Two years passed. Rachael was
twenty, a beautiful and stately creature, more discussed
and less seen than any woman on the islands of Nevis
and St. Christopher. Occasionally Christiana
Huggins paid her a visit, or Catherine Hamilton rode
over for the day; but although Christiana at least,
loved her to the end, both were conscious of her superiority
of mind and experience, and the old intimacy was not
resumed.
Dr. Hamilton had used all his influence
in the Council to promote a special bill of divorce,
for he wanted Rachael to be free to marry again.
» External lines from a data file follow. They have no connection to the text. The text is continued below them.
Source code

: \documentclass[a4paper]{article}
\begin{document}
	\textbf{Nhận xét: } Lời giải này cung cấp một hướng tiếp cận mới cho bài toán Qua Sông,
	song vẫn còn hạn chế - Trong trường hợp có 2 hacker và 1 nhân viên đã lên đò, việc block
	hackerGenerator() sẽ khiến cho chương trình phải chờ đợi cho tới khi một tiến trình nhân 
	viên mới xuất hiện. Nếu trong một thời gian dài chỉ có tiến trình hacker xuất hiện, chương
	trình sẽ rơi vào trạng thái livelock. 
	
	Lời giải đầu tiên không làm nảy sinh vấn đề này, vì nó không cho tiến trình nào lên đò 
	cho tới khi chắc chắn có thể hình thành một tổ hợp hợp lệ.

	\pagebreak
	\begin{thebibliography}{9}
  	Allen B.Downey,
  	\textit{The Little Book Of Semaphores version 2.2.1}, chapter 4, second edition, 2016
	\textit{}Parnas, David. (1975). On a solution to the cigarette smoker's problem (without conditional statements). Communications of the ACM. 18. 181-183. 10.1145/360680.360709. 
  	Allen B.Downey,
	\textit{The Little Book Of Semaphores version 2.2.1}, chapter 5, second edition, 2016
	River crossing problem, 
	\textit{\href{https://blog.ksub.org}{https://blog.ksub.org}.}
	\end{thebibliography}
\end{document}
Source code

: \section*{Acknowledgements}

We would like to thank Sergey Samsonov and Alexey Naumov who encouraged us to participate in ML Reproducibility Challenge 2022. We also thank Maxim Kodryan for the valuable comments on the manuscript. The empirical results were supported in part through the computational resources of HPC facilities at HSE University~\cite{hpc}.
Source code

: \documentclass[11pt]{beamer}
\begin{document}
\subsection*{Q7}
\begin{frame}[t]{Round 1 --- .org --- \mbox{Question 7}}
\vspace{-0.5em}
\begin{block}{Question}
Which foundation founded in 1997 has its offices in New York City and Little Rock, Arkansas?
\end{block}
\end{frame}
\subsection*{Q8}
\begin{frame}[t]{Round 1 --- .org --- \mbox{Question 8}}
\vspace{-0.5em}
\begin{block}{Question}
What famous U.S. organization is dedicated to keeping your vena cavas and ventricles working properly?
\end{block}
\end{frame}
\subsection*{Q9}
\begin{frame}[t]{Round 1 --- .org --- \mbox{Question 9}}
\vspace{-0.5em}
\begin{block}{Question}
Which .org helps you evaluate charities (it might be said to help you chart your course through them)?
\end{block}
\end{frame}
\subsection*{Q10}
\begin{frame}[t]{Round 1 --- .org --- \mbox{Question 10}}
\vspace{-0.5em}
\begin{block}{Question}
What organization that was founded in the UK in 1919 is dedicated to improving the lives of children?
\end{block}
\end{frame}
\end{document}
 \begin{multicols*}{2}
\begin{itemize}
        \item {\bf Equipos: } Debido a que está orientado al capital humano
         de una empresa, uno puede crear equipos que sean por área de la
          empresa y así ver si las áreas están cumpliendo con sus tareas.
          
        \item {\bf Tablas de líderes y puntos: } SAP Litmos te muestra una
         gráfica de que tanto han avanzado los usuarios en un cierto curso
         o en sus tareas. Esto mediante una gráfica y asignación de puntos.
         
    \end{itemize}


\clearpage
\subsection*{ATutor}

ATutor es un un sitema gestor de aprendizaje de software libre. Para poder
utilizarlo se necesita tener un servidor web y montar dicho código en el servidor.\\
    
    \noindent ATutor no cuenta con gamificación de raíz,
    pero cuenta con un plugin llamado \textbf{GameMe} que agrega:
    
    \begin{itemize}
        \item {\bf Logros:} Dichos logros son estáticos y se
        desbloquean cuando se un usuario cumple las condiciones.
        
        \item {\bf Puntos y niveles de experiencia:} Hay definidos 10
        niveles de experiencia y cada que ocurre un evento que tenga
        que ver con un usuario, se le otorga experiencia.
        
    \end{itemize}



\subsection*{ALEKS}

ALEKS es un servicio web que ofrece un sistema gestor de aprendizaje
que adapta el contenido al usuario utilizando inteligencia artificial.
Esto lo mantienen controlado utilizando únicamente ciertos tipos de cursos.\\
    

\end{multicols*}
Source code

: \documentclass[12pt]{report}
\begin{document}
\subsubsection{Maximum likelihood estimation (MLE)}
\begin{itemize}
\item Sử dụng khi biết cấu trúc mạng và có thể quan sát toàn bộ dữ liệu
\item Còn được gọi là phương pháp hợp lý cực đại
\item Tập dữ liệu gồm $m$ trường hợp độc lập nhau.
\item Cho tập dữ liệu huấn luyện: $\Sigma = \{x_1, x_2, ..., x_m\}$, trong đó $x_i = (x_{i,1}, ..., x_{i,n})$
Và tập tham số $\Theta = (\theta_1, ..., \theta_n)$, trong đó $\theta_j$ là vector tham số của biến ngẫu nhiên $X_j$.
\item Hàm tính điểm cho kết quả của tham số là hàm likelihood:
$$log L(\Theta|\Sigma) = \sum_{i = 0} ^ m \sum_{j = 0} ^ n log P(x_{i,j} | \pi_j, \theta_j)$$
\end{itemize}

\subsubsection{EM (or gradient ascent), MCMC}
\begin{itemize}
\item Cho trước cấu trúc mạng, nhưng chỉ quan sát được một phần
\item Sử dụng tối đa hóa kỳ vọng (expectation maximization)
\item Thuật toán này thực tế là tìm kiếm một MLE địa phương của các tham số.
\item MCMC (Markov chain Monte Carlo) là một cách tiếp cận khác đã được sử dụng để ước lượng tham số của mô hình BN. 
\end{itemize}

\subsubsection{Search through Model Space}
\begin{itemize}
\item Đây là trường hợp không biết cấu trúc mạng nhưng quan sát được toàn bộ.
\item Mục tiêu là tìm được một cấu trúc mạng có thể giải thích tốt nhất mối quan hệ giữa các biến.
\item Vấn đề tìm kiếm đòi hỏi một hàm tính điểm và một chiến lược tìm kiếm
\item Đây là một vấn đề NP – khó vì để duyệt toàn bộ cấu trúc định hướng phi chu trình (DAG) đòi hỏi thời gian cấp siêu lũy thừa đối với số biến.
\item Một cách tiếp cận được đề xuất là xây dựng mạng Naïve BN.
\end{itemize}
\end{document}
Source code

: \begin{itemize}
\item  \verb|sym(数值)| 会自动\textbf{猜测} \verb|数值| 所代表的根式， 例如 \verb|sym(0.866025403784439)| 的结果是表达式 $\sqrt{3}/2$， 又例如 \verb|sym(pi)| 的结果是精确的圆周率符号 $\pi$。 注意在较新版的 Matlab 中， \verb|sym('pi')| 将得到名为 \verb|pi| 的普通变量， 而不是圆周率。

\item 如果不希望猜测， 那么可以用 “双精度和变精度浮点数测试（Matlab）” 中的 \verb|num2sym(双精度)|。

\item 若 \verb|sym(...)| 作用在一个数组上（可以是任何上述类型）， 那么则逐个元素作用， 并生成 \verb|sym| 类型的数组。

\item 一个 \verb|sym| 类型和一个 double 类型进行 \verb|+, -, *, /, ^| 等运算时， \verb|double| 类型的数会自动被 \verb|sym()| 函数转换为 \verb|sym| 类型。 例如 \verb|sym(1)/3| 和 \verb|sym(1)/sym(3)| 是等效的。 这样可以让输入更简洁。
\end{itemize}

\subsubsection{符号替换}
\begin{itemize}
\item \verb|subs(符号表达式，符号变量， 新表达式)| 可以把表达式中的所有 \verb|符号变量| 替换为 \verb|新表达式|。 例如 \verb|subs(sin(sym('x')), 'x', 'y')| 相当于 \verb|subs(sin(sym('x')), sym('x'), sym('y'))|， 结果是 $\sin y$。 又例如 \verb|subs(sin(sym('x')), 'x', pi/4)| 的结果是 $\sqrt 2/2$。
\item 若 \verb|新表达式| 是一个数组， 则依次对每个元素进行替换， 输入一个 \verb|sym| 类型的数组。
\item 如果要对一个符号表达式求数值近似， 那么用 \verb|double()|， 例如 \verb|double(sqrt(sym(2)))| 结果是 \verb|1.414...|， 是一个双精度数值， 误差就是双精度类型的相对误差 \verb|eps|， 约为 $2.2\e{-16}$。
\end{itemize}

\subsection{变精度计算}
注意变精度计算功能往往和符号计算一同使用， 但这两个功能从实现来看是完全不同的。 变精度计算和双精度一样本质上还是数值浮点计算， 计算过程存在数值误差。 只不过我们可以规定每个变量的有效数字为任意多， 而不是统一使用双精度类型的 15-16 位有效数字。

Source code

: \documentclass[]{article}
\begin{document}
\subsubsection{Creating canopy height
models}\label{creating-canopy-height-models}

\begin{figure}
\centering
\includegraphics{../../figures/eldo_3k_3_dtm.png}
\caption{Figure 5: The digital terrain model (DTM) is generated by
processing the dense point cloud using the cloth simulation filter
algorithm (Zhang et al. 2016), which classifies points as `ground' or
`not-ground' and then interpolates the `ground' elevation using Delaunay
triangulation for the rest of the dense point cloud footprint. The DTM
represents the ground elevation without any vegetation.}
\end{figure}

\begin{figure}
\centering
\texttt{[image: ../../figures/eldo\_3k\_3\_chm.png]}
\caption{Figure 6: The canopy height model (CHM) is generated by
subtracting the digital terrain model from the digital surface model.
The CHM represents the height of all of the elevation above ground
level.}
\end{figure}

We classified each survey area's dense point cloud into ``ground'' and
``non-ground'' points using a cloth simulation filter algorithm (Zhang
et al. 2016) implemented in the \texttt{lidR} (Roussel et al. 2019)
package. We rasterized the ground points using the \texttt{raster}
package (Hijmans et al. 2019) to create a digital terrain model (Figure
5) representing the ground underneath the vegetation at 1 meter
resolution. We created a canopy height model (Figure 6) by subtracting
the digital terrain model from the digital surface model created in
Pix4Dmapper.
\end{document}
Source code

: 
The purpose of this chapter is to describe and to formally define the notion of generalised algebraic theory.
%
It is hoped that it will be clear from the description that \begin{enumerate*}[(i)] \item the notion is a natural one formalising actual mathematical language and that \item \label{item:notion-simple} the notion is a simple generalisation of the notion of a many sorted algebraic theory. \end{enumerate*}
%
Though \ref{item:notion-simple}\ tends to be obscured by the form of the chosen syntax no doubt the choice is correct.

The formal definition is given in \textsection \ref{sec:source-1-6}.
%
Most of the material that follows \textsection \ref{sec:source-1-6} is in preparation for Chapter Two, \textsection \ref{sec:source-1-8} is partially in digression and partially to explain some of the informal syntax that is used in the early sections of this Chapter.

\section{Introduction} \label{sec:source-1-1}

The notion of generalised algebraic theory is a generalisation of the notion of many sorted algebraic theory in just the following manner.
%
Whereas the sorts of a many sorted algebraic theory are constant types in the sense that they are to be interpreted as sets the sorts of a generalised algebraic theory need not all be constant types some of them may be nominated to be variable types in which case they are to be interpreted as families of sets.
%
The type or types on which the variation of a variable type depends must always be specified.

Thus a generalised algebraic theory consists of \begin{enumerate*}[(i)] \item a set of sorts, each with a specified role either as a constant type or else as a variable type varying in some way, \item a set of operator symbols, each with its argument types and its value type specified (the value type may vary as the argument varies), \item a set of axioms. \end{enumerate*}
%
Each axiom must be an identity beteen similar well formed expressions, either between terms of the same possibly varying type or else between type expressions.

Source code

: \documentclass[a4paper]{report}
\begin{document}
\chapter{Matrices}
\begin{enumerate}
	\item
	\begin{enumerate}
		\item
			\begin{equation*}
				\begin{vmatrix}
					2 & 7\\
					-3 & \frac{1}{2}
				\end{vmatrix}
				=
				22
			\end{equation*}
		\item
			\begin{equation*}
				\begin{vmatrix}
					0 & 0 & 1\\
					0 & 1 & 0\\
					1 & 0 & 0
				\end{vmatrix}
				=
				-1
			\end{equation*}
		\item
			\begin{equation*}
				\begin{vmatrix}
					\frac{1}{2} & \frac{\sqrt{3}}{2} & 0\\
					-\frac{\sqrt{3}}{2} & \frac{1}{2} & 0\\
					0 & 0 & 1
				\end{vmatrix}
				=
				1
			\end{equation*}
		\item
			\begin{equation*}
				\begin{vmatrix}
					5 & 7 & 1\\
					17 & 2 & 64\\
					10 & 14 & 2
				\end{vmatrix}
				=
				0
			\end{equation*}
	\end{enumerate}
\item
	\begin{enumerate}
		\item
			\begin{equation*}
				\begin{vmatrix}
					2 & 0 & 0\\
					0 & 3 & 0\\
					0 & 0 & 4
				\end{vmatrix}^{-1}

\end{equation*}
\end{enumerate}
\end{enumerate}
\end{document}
He had no faith in the permanent resources of the intellect
for a young and seductive woman, and he understood
Rachael very thoroughly. The calm might be long,
but unless Levine died or could be legally disposed
of, she would give the Islands a heavier shock than
when the innovation of Mary Fawcett had set them gabbling.
Against the conservatism of his colleagues, however,
he could make no headway, and both the Governor and
Captain-General disapproved of a measure which England
had never sanctioned.
But Dr. Hamilton and her mother were
more disturbed at the failure of the bill than Rachael.
Time had lifted the shadow of her husband from the
race, but, never having loved, even a little, her imagination
modelled no pleasing features upon the ugly skull of
matrimony. It is true that she sometimes thought
of herself as a singularly lonely being, and allowed
her mind to picture love and its companionships.
As time dimmed another picture she caught herself
meditating upon woman’s chief inheritance, and
moving among the shadows of the future toward that
larger and vitalizing part of herself which every woman
fancies is on earth in search of her. When she
returned from these wanderings she sternly reminded
herself that her name was Levine, and that no woman
after such an escape had the right to expect more.
She finally compelled herself to admit that her avoidance
of society was due to prudence as well as to her stern
devotion to intellect, then studied harder than ever.
But it is a poor fate that waits upon
the gathering together of many people.